Battle of the Vectors

5 min readJan 30, 2024

Phase Three

Code: https://github.com/shreyadsouza/featured_artist/tree/main/phase_3

I knew from the get-go that I wanted to do some kind of audio-visual project using a movie snippet. Mashups, Glee, and Pitch Perfect defined a lot of my teenage years, and I did a lot of experimenting with different clips before coming up with my final idea. I realized the “riff-off” scene from Pitch Perfect, a scene where two different acapella groups riff off each other, would fit right in with the mosaic nature of this assignment.

My final mosaic for phase 3 is a system that takes in user input to select a features file and a Pitch Perfect clip. It then layers audio from the features file onto the Pitch Perfect clip using KNN on the extracted features file (functionality implemented in the provided mosaic-synth-file.ck file). Pressing the “up” key adds extra layers of audio, fitting in with the idea of adding harmonies in acapella, and the down key removes layers of “audio.”

I improved upon my milestone in the following ways:

Added user interaction to make it a more interactive system
Giving users the ability to select their feature and file means my implementation can be extended to any “pre-extracted feature file/audio file clip” pair without needing to change any code.
Additional keyboard interaction described above
Reduced the choppiness of the feature audio
I made the window size within the mosaic synthesis file slightly shorter than that of the features file. This allowed sounds to blend in a way that seemed more seamless. One limitation I experienced was using the song “Fancy” as one of my feature audio files; the mosaic file seemed to pick up on the instrumental more than the vocals.
While experimenting, I realized the tradeoff between how much songs felt like a mosaic versus being able to identify the source music. For my implementation, I wanted listeners to be able to tell what the original song was, so I set my window length/hop size accordingly.
Added ambient sounds as another source file for each extraction to fill silences.

Final Thoughts

I am pleased with how this turned out, but I wish I had more time to perfect it!

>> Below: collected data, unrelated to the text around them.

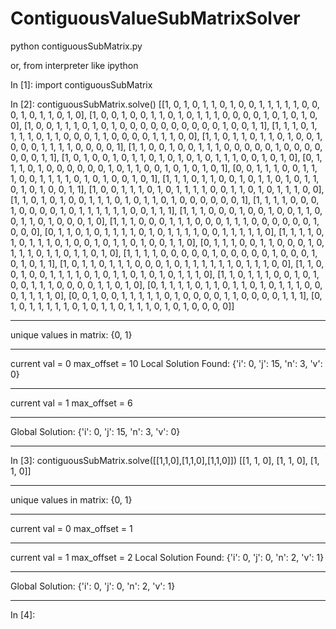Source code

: # ContiguousValueSubMatrixSolver

python contiguousSubMatrix.py

or, from interpreter like ipython

In [1]: import contiguousSubMatrix

In [2]: contiguousSubMatrix.solve()
[[1, 0, 1, 0, 1, 1, 0, 1, 0, 0, 1, 1, 1, 1, 1, 0, 0, 0, 1, 0, 1, 1, 0, 1, 0],
 [1, 0, 0, 1, 0, 0, 1, 1, 0, 1, 0, 1, 1, 1, 0, 0, 0, 0, 1, 0, 1, 0, 1, 0, 0],
 [1, 0, 0, 1, 1, 1, 0, 1, 0, 1, 0, 0, 0, 0, 0, 0, 0, 0, 0, 0, 1, 0, 0, 1, 1],
 [1, 1, 1, 0, 1, 1, 1, 1, 0, 1, 1, 0, 0, 0, 1, 1, 0, 0, 0, 0, 1, 1, 1, 0, 0],
 [1, 1, 0, 1, 1, 0, 1, 1, 0, 1, 0, 0, 1, 0, 0, 0, 1, 1, 1, 1, 0, 0, 0, 0, 1],
 [1, 1, 0, 0, 1, 0, 0, 1, 1, 1, 0, 0, 0, 0, 0, 1, 0, 0, 0, 0, 0, 0, 0, 1, 1],
 [1, 0, 1, 0, 0, 1, 0, 1, 1, 0, 1, 0, 1, 0, 1, 0, 1, 1, 1, 0, 0, 1, 0, 1, 0],
 [0, 1, 1, 1, 0, 1, 0, 0, 0, 0, 0, 0, 1, 0, 1, 1, 0, 0, 1, 0, 1, 0, 1, 0, 1],
 [0, 0, 1, 1, 1, 0, 0, 1, 1, 1, 0, 0, 1, 1, 1, 1, 0, 1, 0, 1, 0, 0, 1, 0, 1],
 [1, 1, 1, 0, 1, 1, 0, 0, 1, 0, 1, 1, 0, 1, 0, 1, 1, 0, 1, 0, 1, 0, 0, 1, 1],
 [1, 0, 0, 1, 1, 1, 0, 1, 0, 1, 1, 1, 1, 0, 0, 1, 1, 0, 1, 0, 1, 1, 1, 0, 0],
 [1, 1, 0, 1, 0, 1, 0, 0, 1, 1, 1, 0, 1, 0, 1, 1, 0, 1, 0, 0, 0, 0, 0, 0, 1],
 [1, 1, 1, 1, 0, 0, 0, 1, 0, 0, 0, 0, 1, 0, 1, 1, 1, 1, 1, 1, 0, 0, 1, 1, 1],
 [1, 1, 1, 0, 0, 0, 1, 0, 0, 1, 0, 0, 1, 1, 0, 0, 1, 1, 0, 1, 0, 0, 0, 1, 0],
 [1, 1, 1, 0, 0, 0, 1, 1, 1, 0, 0, 0, 1, 1, 1, 0, 0, 0, 0, 0, 0, 1, 0, 0, 0],
 [0, 1, 1, 0, 1, 0, 1, 1, 1, 1, 0, 1, 0, 1, 1, 1, 1, 0, 0, 1, 1, 1, 1, 1, 0],
 [1, 1, 1, 1, 0, 1, 0, 1, 1, 1, 0, 1, 0, 0, 1, 0, 1, 1, 0, 1, 0, 0, 1, 1, 0],
 [0, 1, 1, 1, 0, 0, 1, 1, 0, 0, 0, 1, 0, 1, 1, 1, 0, 1, 1, 0, 1, 1, 0, 1, 0],
 [1, 1, 1, 1, 0, 0, 0, 0, 0, 1, 0, 0, 0, 0, 0, 1, 0, 0, 0, 1, 0, 1, 0, 1, 1],
 [1, 0, 1, 1, 0, 1, 1, 1, 0, 0, 0, 1, 0, 1, 1, 1, 1, 1, 1, 0, 1, 1, 1, 0, 0],
 [1, 1, 0, 0, 1, 0, 0, 1, 1, 1, 1, 0, 1, 0, 1, 1, 0, 1, 0, 1, 0, 1, 1, 1, 0],
 [1, 1, 0, 1, 1, 1, 0, 0, 1, 0, 1, 0, 0, 1, 1, 1, 0, 0, 0, 0, 1, 1, 0, 1, 0],
 [0, 1, 1, 1, 1, 0, 1, 1, 0, 1, 1, 0, 1, 0, 1, 1, 1, 0, 0, 0, 1, 1, 1, 1, 0],
 [0, 0, 1, 0, 0, 1, 1, 1, 1, 1, 0, 1, 0, 0, 0, 0, 1, 1, 0, 0, 0, 0, 1, 1, 1],
 [0, 1, 0, 1, 1, 1, 1, 1, 0, 1, 0, 1, 1, 0, 1, 1, 1, 0, 1, 0, 1, 0, 0, 0, 0]]
**************************************************
unique values in matrix: {0, 1}

**************************************************
current val = 0
max_offset = 10
Local Solution Found: {'i': 0, 'j': 15, 'n': 3, 'v': 0}

**************************************************
current val = 1
max_offset = 6

**************************************************
Global Solution: {'i': 0, 'j': 15, 'n': 3, 'v': 0}
**************************************************

In [3]: contiguousSubMatrix.solve([[1,1,0],[1,1,0],[1,1,0]])
[[1, 1, 0], [1, 1, 0], [1, 1, 0]]
**************************************************
unique values in matrix: {0, 1}

**************************************************
current val = 0
max_offset = 1

**************************************************
current val = 1
max_offset = 2
Local Solution Found: {'i': 0, 'j': 0, 'n': 2, 'v': 1}

**************************************************
Global Solution: {'i': 0, 'j': 0, 'n': 2, 'v': 1}
**************************************************

In [4]:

I would have loved to create a DJ-like experience, where I could switch the feature file while the program was executing to truly create a blend of different sounds. Andrew had a great idea of adding a video of me DJing to demo this system; unfortunately, Week 5 time constraints prevented me from successfully refactoring the code to load multiple feature files to be able to use multiple while running the program.

Acknowledgments

Andrew and Ge for helping me in hours and Discord
Provided mosaic synthesis and feature extract files
Everyone for providing great feedback on the milestone

Phase Two

I honestly spent most of my time coming up with an idea of what I wanted my source for feature vectors to be and how to create a mosaic, and I’m still unsure if I’m completely sold on my idea.

I wanted to create feature vectors for one song and apply them to another to create a “remix” (initially a duet from High School Musical to one from La La Land). I quickly realized it sounded extremely choppy and nonsensical no matter how I extracted the vectors. Furthermore, I experimented with using isolated vocals to preserve the original instrumental and have some semblance of the original song, but the vocals did not provide enough variation in feature types for the mosaic to sound good.

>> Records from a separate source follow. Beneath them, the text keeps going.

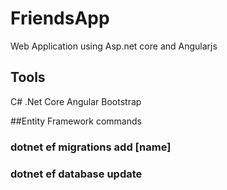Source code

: # FriendsApp
Web Application using Asp.net core and Angularjs 

## Tools
C#
.Net Core
Angular
Bootstrap


##Entity Framework commands
### dotnet ef migrations add [name]
### dotnet ef database update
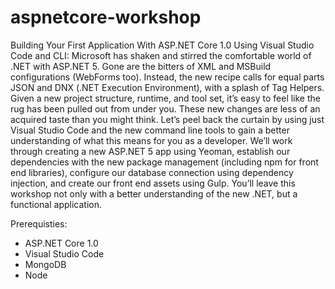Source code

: # aspnetcore-workshop
Building Your First Application With ASP.NET Core 1.0 Using Visual Studio Code and CLI: Microsoft has shaken and stirred the comfortable world of .NET with ASP.NET 5. Gone are the bitters of XML and MSBuild configurations (WebForms too). Instead, the new recipe calls for equal parts JSON and DNX (.NET Execution Environment), with a splash of Tag Helpers. Given a new project structure, runtime, and tool set, it’s easy to feel like the rug has been pulled out from under you. These new changes are less of an acquired taste than you might think. Let’s peel back the curtain by using just Visual Studio Code and the new command line tools to gain a better understanding of what this means for you as a developer. We’ll work through creating a new ASP.NET 5 app using Yeoman, establish our dependencies with the new package management (including npm for front end libraries), configure our database connection using dependency injection, and create our front end assets using Gulp. You’ll leave this workshop not only with a better understanding of the new .NET, but a functional application.

Prerequisties:
* ASP.NET Core 1.0
* Visual Studio Code
* MongoDB
* Node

My milestone is a scene from Pitch Perfect that they refer to as a “riff-off” between different acapella groups. I used different songs to extract features for each part.

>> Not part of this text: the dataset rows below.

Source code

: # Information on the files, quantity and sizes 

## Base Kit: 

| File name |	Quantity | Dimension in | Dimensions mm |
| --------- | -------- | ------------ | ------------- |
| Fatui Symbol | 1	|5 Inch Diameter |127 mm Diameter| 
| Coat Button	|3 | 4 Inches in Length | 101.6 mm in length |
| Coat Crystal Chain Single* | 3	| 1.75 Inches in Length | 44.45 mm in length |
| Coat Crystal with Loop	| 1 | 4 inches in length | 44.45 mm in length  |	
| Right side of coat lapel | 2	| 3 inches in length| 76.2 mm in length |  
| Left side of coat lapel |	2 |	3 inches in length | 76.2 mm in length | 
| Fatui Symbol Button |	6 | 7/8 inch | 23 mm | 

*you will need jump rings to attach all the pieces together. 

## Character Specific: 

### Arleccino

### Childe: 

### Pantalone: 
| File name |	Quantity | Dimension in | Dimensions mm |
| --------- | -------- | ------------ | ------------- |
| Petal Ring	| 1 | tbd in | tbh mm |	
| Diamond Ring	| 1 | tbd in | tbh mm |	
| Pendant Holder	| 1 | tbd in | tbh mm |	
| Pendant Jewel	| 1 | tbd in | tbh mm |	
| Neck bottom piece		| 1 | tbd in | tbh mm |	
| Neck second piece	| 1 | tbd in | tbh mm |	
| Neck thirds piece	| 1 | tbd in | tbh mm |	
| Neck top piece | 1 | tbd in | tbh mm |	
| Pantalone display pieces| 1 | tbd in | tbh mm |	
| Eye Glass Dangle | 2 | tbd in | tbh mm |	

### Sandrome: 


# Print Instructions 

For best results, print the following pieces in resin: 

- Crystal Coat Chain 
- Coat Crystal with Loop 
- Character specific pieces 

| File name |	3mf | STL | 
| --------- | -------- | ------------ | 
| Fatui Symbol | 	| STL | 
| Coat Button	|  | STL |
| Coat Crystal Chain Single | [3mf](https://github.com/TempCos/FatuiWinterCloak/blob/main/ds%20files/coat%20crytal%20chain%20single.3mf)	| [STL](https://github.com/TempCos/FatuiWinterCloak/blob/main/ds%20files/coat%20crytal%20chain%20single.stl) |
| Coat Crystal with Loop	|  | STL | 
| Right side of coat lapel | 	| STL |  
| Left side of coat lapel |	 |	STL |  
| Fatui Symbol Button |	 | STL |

I used both the file input and mic input files to create the mosaic. I did the latter for some because I found the outputted audio for some clips seemed quite repetitive because of a lack of variation in the audio. Some other experimentation I did was changing the window length to have longer snippets and make the audio less choppy.

In the extra two days we were given after I created this milestone, I have been experimenting with video processing and brainstorming how to add more user input. I have added a “quiet” audio to represent silences.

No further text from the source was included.